• Your instructions
Output only the lines below from the one holding "索菲娅的爷爷半躺在一张床上，" down to the one holding "0.580 & 0.451\\", both end lines included and every picture dropped.
::: Extracted material :::
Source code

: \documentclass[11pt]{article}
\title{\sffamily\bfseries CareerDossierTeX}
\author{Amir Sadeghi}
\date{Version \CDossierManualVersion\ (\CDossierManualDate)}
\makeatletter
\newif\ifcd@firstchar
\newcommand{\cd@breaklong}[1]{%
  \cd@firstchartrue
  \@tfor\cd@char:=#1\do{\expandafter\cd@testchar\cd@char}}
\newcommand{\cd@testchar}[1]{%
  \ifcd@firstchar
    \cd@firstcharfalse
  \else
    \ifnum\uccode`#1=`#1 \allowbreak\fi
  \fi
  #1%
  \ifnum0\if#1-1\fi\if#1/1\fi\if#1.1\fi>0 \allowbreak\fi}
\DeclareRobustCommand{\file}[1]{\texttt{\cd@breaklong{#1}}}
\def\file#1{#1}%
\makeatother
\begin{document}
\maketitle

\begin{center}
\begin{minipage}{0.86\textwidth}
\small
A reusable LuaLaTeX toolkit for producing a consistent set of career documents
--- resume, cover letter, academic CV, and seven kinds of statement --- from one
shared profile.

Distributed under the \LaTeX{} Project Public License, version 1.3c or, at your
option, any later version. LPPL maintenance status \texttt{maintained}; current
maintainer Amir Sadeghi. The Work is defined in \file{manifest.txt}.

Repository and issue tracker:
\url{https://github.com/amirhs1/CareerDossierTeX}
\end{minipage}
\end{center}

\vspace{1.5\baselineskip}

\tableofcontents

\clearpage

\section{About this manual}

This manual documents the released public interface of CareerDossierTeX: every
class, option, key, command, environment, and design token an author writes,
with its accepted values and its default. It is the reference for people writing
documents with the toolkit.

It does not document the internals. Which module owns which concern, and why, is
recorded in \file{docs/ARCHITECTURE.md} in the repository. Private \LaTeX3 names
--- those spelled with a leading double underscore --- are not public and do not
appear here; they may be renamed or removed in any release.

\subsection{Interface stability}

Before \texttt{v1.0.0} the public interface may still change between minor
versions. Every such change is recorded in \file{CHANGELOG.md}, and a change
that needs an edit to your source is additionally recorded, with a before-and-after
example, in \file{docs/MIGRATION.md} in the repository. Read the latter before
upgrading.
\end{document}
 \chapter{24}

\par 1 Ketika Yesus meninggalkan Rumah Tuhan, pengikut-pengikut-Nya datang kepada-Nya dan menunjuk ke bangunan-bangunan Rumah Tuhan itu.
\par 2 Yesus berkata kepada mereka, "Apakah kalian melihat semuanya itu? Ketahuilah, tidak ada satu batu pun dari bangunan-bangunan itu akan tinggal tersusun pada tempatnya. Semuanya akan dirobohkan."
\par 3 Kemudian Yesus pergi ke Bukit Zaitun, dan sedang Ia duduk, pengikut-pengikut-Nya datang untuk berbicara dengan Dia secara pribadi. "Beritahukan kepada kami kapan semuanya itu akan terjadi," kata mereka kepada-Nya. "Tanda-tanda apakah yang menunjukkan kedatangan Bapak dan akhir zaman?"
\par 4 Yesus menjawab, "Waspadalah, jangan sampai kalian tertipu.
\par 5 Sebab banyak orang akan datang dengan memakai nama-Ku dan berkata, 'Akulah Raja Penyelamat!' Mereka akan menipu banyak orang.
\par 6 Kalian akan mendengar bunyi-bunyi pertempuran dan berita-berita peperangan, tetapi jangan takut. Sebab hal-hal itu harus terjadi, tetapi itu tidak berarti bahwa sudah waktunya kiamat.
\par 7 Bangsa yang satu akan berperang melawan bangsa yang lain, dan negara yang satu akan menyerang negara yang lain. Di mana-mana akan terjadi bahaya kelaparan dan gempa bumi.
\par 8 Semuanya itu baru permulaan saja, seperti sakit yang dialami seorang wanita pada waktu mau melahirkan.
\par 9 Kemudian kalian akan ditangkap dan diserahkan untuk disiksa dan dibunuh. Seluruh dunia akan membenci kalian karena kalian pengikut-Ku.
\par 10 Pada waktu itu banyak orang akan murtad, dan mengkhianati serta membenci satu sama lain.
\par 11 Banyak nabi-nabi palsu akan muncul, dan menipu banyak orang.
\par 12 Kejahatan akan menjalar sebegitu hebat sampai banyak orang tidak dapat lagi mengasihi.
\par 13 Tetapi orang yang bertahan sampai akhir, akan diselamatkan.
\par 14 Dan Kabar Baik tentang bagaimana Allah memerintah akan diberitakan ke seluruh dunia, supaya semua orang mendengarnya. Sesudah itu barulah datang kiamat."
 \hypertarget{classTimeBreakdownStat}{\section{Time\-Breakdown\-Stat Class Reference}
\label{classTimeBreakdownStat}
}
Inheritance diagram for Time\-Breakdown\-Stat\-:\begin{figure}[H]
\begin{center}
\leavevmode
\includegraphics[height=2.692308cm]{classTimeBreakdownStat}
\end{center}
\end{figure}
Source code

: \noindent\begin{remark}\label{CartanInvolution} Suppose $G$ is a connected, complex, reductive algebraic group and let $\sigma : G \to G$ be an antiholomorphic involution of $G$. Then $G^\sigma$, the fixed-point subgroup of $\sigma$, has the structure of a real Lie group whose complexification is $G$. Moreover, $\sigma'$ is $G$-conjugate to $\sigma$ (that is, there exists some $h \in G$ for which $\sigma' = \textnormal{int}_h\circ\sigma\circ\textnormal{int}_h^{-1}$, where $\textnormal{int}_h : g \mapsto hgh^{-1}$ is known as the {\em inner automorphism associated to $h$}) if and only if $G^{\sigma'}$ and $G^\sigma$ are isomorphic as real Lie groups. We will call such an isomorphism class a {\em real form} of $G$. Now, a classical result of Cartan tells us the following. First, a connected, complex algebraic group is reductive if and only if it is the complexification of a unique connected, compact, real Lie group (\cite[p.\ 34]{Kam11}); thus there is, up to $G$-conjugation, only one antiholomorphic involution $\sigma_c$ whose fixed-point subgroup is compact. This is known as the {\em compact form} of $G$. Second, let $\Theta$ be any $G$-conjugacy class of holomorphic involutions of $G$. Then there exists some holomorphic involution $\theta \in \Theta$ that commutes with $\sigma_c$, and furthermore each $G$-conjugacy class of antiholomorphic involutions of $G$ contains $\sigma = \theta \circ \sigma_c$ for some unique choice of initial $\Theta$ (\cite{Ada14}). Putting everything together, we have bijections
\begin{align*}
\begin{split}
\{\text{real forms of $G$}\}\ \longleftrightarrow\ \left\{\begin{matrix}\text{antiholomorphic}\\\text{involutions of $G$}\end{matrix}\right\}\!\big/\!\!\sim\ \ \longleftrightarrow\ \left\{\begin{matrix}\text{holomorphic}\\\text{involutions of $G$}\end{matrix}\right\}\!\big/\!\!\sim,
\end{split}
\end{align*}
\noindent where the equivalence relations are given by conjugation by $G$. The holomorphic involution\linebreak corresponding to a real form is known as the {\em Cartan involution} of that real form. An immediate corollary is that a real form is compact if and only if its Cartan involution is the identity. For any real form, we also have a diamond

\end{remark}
:::
::: Extracted material :::
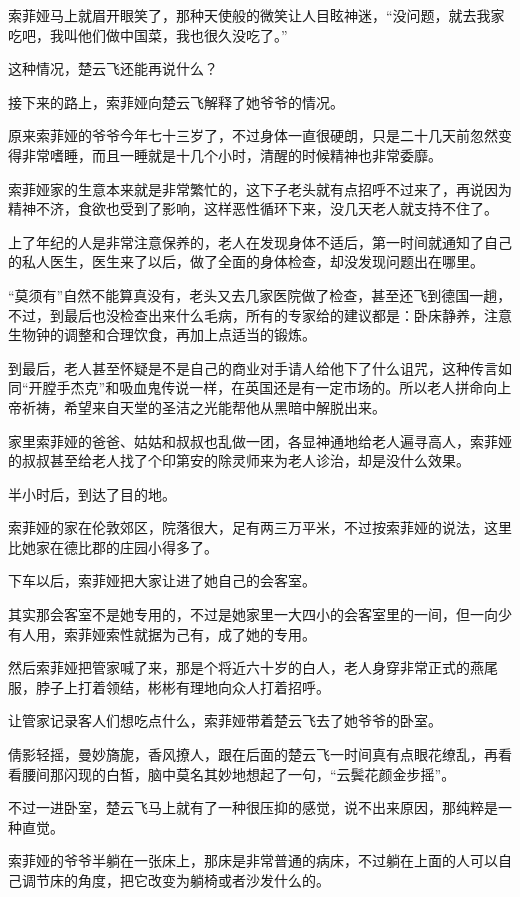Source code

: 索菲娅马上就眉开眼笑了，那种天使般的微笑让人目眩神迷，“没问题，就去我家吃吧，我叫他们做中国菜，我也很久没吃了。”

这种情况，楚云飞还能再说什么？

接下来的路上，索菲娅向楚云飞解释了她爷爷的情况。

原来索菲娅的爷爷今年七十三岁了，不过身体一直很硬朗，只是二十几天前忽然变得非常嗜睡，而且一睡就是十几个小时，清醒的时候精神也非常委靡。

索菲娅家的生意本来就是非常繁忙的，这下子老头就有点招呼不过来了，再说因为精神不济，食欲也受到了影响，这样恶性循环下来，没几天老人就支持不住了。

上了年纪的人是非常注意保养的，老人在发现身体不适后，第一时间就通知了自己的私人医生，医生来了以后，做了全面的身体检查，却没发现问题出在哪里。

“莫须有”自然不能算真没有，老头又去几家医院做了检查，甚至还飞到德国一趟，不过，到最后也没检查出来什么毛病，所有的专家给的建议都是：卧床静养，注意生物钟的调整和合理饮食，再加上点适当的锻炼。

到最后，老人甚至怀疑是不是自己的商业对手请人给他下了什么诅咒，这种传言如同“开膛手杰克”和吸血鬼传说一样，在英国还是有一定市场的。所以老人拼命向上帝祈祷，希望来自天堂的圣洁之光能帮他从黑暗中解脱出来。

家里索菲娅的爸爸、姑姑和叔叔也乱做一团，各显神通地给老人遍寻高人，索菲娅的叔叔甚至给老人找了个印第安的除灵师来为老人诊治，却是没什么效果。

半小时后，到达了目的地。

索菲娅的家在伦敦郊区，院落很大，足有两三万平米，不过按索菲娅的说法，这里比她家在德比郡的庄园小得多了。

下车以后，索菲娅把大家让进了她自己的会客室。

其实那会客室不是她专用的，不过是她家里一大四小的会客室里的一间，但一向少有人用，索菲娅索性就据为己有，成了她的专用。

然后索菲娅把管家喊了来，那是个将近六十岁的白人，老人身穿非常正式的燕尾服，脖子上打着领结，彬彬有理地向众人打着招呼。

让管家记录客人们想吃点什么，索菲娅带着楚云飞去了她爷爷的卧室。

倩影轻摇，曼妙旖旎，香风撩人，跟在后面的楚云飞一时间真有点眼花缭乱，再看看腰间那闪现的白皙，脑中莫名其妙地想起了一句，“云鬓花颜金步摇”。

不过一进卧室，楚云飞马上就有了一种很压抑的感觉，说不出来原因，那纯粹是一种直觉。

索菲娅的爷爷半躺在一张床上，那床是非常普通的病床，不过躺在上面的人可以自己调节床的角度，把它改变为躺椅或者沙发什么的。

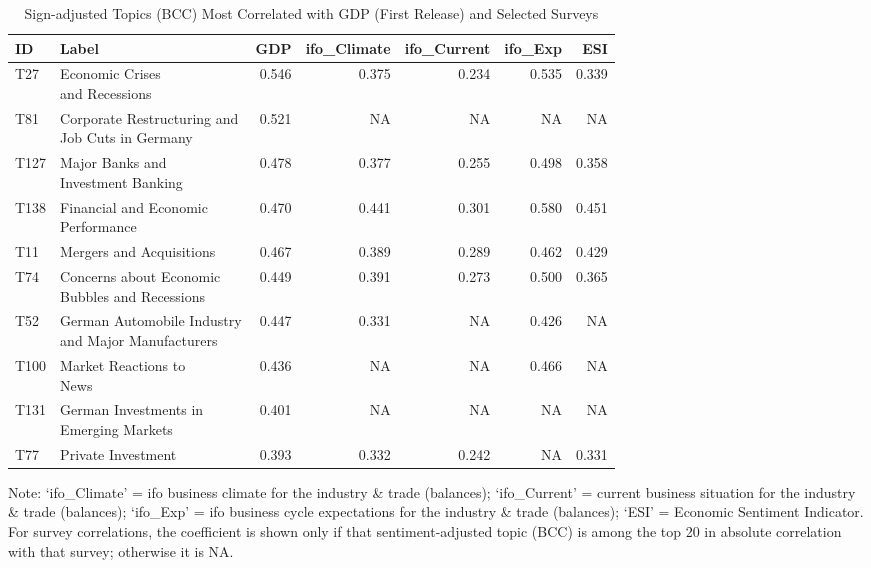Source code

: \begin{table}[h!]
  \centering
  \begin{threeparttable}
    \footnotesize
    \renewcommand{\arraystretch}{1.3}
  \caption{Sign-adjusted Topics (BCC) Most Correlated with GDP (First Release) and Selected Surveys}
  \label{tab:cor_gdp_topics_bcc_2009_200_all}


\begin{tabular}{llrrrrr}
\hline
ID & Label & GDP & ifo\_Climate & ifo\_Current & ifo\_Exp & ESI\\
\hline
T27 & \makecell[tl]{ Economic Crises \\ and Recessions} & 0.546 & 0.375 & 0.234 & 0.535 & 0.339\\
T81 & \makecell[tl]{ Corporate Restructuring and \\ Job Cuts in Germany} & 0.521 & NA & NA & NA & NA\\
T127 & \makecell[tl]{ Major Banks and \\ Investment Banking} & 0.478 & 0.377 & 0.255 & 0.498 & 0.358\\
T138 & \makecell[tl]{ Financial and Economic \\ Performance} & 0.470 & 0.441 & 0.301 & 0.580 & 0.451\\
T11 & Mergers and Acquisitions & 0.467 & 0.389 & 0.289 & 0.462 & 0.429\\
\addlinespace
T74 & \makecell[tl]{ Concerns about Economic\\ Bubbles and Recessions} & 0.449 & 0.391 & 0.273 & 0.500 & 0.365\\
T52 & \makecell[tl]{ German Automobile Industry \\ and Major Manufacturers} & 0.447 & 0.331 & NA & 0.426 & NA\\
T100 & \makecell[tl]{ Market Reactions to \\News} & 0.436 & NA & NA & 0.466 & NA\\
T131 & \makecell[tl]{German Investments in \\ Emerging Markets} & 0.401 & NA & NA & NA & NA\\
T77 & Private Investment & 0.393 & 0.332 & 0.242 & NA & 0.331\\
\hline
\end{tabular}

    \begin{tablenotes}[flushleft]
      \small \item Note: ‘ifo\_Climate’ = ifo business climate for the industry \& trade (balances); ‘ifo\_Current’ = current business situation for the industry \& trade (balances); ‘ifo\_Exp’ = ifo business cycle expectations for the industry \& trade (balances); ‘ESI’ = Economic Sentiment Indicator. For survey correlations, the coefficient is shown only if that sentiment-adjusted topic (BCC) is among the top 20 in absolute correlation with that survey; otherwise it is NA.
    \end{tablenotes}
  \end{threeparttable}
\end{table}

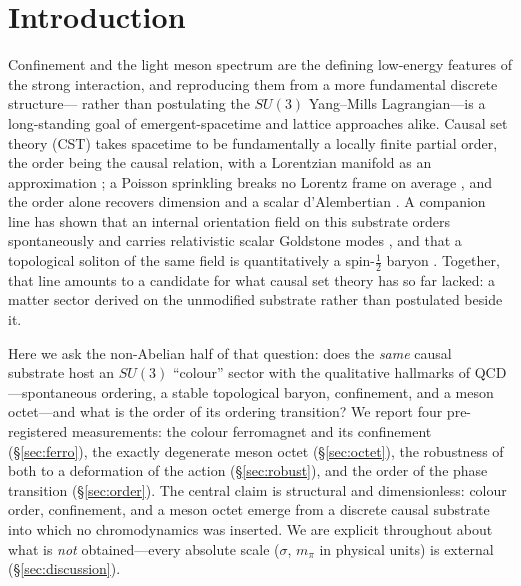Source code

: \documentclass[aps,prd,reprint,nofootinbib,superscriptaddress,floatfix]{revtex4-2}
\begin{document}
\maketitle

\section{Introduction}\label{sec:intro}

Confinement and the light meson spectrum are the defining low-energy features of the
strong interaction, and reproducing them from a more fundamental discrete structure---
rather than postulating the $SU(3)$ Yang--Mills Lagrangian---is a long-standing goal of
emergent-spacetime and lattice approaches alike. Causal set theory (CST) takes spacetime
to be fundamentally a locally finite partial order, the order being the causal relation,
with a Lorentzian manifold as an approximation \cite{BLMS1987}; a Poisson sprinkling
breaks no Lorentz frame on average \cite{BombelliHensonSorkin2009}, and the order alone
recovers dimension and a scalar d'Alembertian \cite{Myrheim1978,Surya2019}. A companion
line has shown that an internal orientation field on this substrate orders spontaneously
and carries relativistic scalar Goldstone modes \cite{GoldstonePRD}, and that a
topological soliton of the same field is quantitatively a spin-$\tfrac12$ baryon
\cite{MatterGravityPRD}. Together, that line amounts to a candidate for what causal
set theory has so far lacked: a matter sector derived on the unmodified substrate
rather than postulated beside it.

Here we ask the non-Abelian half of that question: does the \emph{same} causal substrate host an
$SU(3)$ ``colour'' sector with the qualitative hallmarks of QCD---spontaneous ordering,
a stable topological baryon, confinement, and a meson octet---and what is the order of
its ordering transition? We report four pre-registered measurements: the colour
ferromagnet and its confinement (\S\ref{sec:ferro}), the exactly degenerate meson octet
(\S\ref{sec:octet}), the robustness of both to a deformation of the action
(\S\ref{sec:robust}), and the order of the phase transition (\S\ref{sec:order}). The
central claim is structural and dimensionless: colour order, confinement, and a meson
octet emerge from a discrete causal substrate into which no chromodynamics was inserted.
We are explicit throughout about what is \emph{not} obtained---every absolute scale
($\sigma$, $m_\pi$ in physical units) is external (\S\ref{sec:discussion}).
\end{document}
:::
• Output for this task
索菲娅的爷爷半躺在一张床上，那床是非常普通的病床，不过躺在上面的人可以自己调节床的角度，把它改变为躺椅或者沙发什么的。

Source code

: \begin{table}[h!]
  \centering
  \begin{threeparttable}
    \footnotesize
    \renewcommand{\arraystretch}{1.3}
  \caption{Sign-adjusted Topics (BCC) Most Correlated with GDP (First Release) and Selected Surveys}
  \label{tab:cor_gdp_topics_bcc_2009_200_all}


\begin{tabular}{llrrrrr}
\hline
ID & Label & GDP & ifo\_Climate & ifo\_Current & ifo\_Exp & ESI\\
\hline
T27 & \makecell[tl]{ Economic Crises \\ and Recessions} & 0.546 & 0.375 & 0.234 & 0.535 & 0.339\\
T81 & \makecell[tl]{ Corporate Restructuring and \\ Job Cuts in Germany} & 0.521 & NA & NA & NA & NA\\
T127 & \makecell[tl]{ Major Banks and \\ Investment Banking} & 0.478 & 0.377 & 0.255 & 0.498 & 0.358\\
T138 & \makecell[tl]{ Financial and Economic \\ Performance} & 0.470 & 0.441 & 0.301 & 0.580 & 0.451\\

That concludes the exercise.